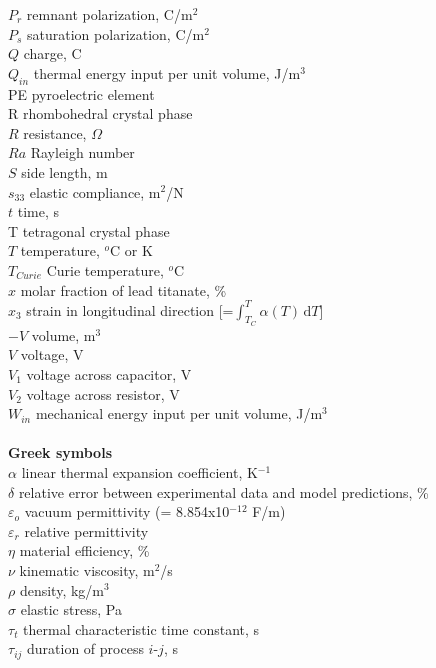 \begin{tabbing}
$P_r$ \> 	  remnant polarization, C/m$^2$\\
$P_s$ \> 	  saturation polarization, C/m$^2$\\
$Q$ \> 	      charge, C \\
$Q_{in}$ \>     thermal energy input per unit volume, J/m$^3$ \\
PE \> 	  pyroelectric element \\
R \>       rhombohedral crystal phase \\
$R$ \> 	      resistance, $\Omega$ \\
$Ra$ \>         Rayleigh number \\
$S$ \>          side length, m \\
$s_{33}$ \>   elastic compliance, m$^{2}$/N \\
$t$ \>        time, s\\
T \>       tetragonal crystal phase \\
$T$ \>        temperature, $^o$C or K\\
$T_{Curie}$ \> Curie temperature, $^o$C\\
$x$ \>	      molar fraction of lead titanate, \%\\
$x_{3}$ \>	  strain in longitudinal direction [=$\int_{T_{C}}^{T} \! \alpha(T) \, \mathrm{d} T$] \\
$-\!\!\!\! V$ \>      volume, m$^3$ \\
$V$\>         voltage, V \\
$V_{1}$\>     voltage across capacitor, V \\
$V_{2}$\>     voltage across resistor, V \\
$W_{in}$ \>     mechanical energy input per unit volume, J/m$^3$ \\
\\

\textbf{Greek symbols} \\
$\alpha$ \>     linear thermal expansion coefficient, K$^{-1}$\\
$\delta$  \>    relative error between experimental data and model predictions, \% \\
$\varepsilon_{o}$  \> vacuum permittivity (= 8.854x10$^{-12}$ F/m) \\
$\varepsilon_{r}$ \>  relative permittivity  \\
$\eta$ \>          material efficiency, \% \\
$\nu$ \>        kinematic viscosity, m$^2$/s \\
$\rho$     \>     density, kg/m$^3$ \\
$\sigma$   \>     elastic stress, Pa \\
$\tau$$_{t}$     \>   thermal characteristic time constant, s\\
$\tau_{ij}$ \>   duration of process $i$-$j$, s\\
\\


\end{tabbing}

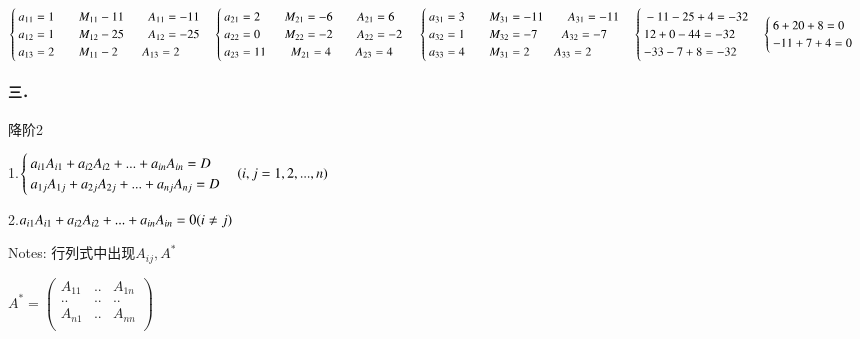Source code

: \documentclass[printbox]{BHCexam}
\begin{document}
\begin{solution}
$\begin{cases}{}
  a_{11}=1  \qquad M_{11}-11  \qquad A_{11}=-11\\
  a_{12}=1  \qquad M_{12}-25  \qquad A_{12}=-25\\
  a_{13}=2  \qquad M_{11}-2  \qquad A_{13}=2
 \end{cases}
 \begin{cases}{}
  a_{21}=2  \qquad M_{21}=-6  \qquad A_{21}=6\\
  a_{22}=0  \qquad M_{22}=-2  \qquad A_{22}=-2\\
  a_{23}=11  \qquad M_{21}=4  \qquad A_{23}=4
 \end{cases}\\
 \begin{cases}{}
  a_{31}=3  \qquad M_{31}=-11  \qquad A_{31}=-11\\
  a_{32}=1  \qquad M_{32}=-7  \qquad A_{32}=-7\\
  a_{33}=4  \qquad M_{31}=2  \qquad A_{33}=2
 \end{cases}
 \begin{cases}{}
  -11-25+4=-32\\
  12+0-44=-32\\
 -33-7+8=-32
 \end{cases}
 \begin{cases}{}
 6+20+8=0\\
 -11+7+4=0
\end{cases}$
\end{solution}

\paragraph{三．}降阶2

1.$\begin{cases}{}
a_{i1}A_{i1}+a_{i2}A_{i2}+...+a_{in}A_{in}=D\\
a_{1j}A_{1j}+a_{2j}A_{2j}+...+a_{nj}A_{nj}=D
 \end{cases}\\
 (i,j=1,2,...,n)$

2.$a_{i1}A_{i1}+a_{i2}A_{i2}+...+a_{in}A_{in}=0\\
 (i \neq j)$

Notes:
行列式中出现$A_{ij},A^{*}$

$A^{*}=\left(                 %
\begin{array}{ccc}   %
   A_{11}& .. & A_{1n} \\  %
  .. & .. & ..\\  %
  A_{n1} & .. & A_{nn}\\ 
\end{array}
\right)$                 %
\end{document}
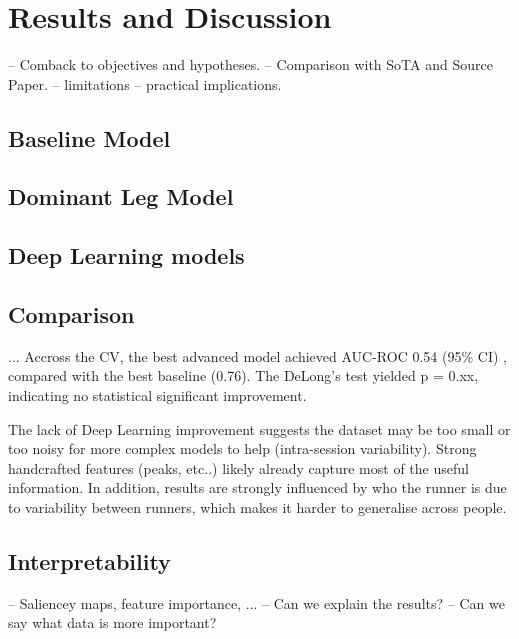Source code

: \chapter{Results and Discussion}\label{chap:results-discussion}
-- Comback to objectives and hypotheses.
-- Comparison with SoTA and Source Paper.
-- limitations
-- practical implications.

\section{Baseline Model}\label{sec:results-baselines}

\section{Dominant Leg Model}\label{sec:results-dominant-leg}  %

\section{Deep Learning models}\label{sec:results-deep-learning}



\section{Comparison}\label{sec:results-comparison}
... Accross the CV, the best advanced model achieved AUC-ROC 0.54 (95\% CI) %
, compared with the best baseline (0.76). The DeLong's test yielded p = 0.xx, indicating no statistical significant improvement.

The lack of Deep Learning improvement suggests the dataset may be too small or too noisy for more complex models to help (intra-session variability). Strong handcrafted features (peaks, etc..) likely already capture most of the useful information. In addition, results are strongly influenced by who the runner is due to variability between runners, which makes it harder to generalise across people.

\section{Interpretability}\label{sec:results-interpretability}
-- Saliencey maps, feature importance, ...
-- Can we explain the results?
-- Can we say what data is more important?



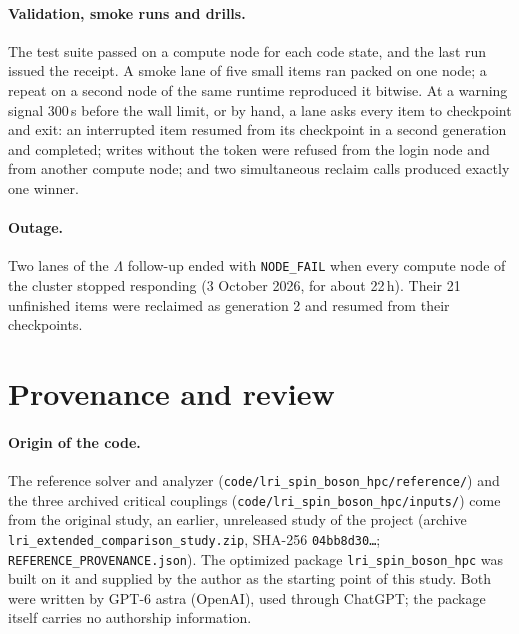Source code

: \documentclass[10pt,a4paper]{article}
\newcommand{\code}[1]{\texttt{#1}}
\begin{document}
\paragraph{Validation, smoke runs and drills.} The test suite passed on a compute node for each code state, and the last run issued
the receipt. A smoke lane of five small items ran packed on one node; a repeat on a second node of the same runtime reproduced it
bitwise. At a warning signal 300\,s before the wall limit, or by hand, a lane asks every item to checkpoint and exit: an interrupted
item resumed from its checkpoint in a second generation and completed; writes without the token were refused from the login node and
from another compute node; and two simultaneous reclaim calls produced exactly one winner.

\paragraph{Outage.} Two lanes of the $\Lambda$ follow-up ended with \code{NODE\_FAIL} when every compute node of the cluster stopped
responding (3 October 2026, for about 22\,h). Their 21 unfinished items were reclaimed as generation 2 and resumed from their
checkpoints.

\begin{table}[ht]\centering\scriptsize
\caption{Every job of the study (node names anonymized). Thread-h is the sum over items of wall time times threads, from the lane
logs; each job held a whole node for its elapsed time.}\label{tab:resources}

\end{table}

\section{Provenance and review}\label{app:provenance}
\paragraph{Origin of the code.} The reference solver and analyzer (\code{code/lri\_spin\_boson\_hpc/reference/}) and the three
archived critical couplings (\code{code/lri\_spin\_boson\_hpc/inputs/}) come from the original study, an earlier, unreleased study of
the project (archive \code{lri\_extended\_comparison\_study.zip}, SHA-256 \code{04bb8d30\ldots}; \code{REFERENCE\_PROVENANCE.json}). The
optimized package \code{lri\_spin\_boson\_hpc} was built on it and supplied by the author as the starting point of this study. Both
were written by GPT-6 astra (OpenAI), used through ChatGPT; the package itself carries no authorship information.
\end{document}
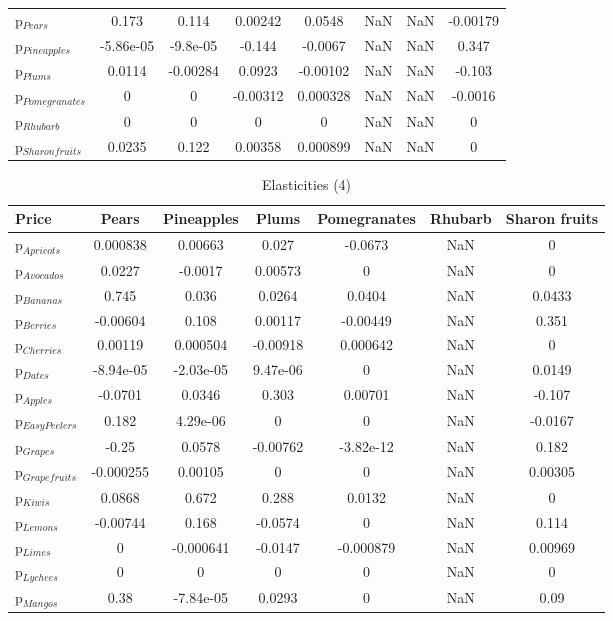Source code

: \documentclass[11pt]{article}
\begin{document}
\begin{table}[h]
\begin{center}
\begin{tabular}{lccccccc}
p$_{Pears}$ &0.173 &0.114 &0.00242 &0.0548 &NaN &NaN &-0.00179 \\
p$_{Pineapples}$ &-5.86e-05 &-9.8e-05 &-0.144 &-0.0067 &NaN &NaN &0.347 \\
p$_{Plums}$ &0.0114 &-0.00284 &0.0923 &-0.00102 &NaN &NaN &-0.103 \\
p$_{Pomegranates}$ &0 &0 &-0.00312 &0.000328 &NaN &NaN &-0.0016 \\
p$_{Rhubarb}$ &0 &0 &0 &0 &NaN &NaN &0 \\
p$_{Sharon fruits}$ &0.0235 &0.122 &0.00358 &0.000899 &NaN &NaN &0 \\
\end{tabular}
\end{center}
\end{table}
\begin{table}[h]
\caption{Elasticities (4)}
\label{table:elasticities 4}
\begin{center}
\begin{tabular}{lcccccc} \hline \hline
Price &Pears &Pineapples &Plums &Pomegranates &Rhubarb &Sharon fruits \\ \hline
p$_{Apricots}$ &0.000838 &0.00663 &0.027 &-0.0673 &NaN &0 \\
p$_{Avocados}$ &0.0227 &-0.0017 &0.00573 &0 &NaN &0 \\
p$_{Bananas}$ &0.745 &0.036 &0.0264 &0.0404 &NaN &0.0433 \\
p$_{Berries}$ &-0.00604 &0.108 &0.00117 &-0.00449 &NaN &0.351 \\
p$_{Cherries}$ &0.00119 &0.000504 &-0.00918 &0.000642 &NaN &0 \\
p$_{Dates}$ &-8.94e-05 &-2.03e-05 &9.47e-06 &0 &NaN &0.0149 \\
p$_{Apples}$ &-0.0701 &0.0346 &0.303 &0.00701 &NaN &-0.107 \\
p$_{Easy Peelers}$ &0.182 &4.29e-06 &0 &0 &NaN &-0.0167 \\
p$_{Grapes}$ &-0.25 &0.0578 &-0.00762 &-3.82e-12 &NaN &0.182 \\
p$_{Grapefruits}$ &-0.000255 &0.00105 &0 &0 &NaN &0.00305 \\
p$_{Kiwis}$ &0.0868 &0.672 &0.288 &0.0132 &NaN &0 \\
p$_{Lemons}$ &-0.00744 &0.168 &-0.0574 &0 &NaN &0.114 \\
p$_{Limes}$ &0 &-0.000641 &-0.0147 &-0.000879 &NaN &0.00969 \\
p$_{Lychees}$ &0 &0 &0 &0 &NaN &0 \\
p$_{Mangos}$ &0.38 &-7.84e-05 &0.0293 &0 &NaN &0.09 \\

\end{tabular}
\end{center}
\end{table}
\end{document}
──────────────────────────────
| Work request |
Return exactly the lines above, from the one with "process $i$-$j$, s\\" up to and including the one with "12+0-44=-32\\", and include no pictures.

| Response below |
$\tau_{ij}$ \>   duration of process $i$-$j$, s\\
\\


\end{tabbing}

Source code

: \documentclass[printbox]{BHCexam}
\begin{document}
\begin{solution}
$\begin{cases}{}
  a_{11}=1  \qquad M_{11}-11  \qquad A_{11}=-11\\
  a_{12}=1  \qquad M_{12}-25  \qquad A_{12}=-25\\
  a_{13}=2  \qquad M_{11}-2  \qquad A_{13}=2
 \end{cases}
 \begin{cases}{}
  a_{21}=2  \qquad M_{21}=-6  \qquad A_{21}=6\\
  a_{22}=0  \qquad M_{22}=-2  \qquad A_{22}=-2\\
  a_{23}=11  \qquad M_{21}=4  \qquad A_{23}=4
 \end{cases}\\
 \begin{cases}{}
  a_{31}=3  \qquad M_{31}=-11  \qquad A_{31}=-11\\
  a_{32}=1  \qquad M_{32}=-7  \qquad A_{32}=-7\\
  a_{33}=4  \qquad M_{31}=2  \qquad A_{33}=2
 \end{cases}
 \begin{cases}{}
  -11-25+4=-32\\
  12+0-44=-32\\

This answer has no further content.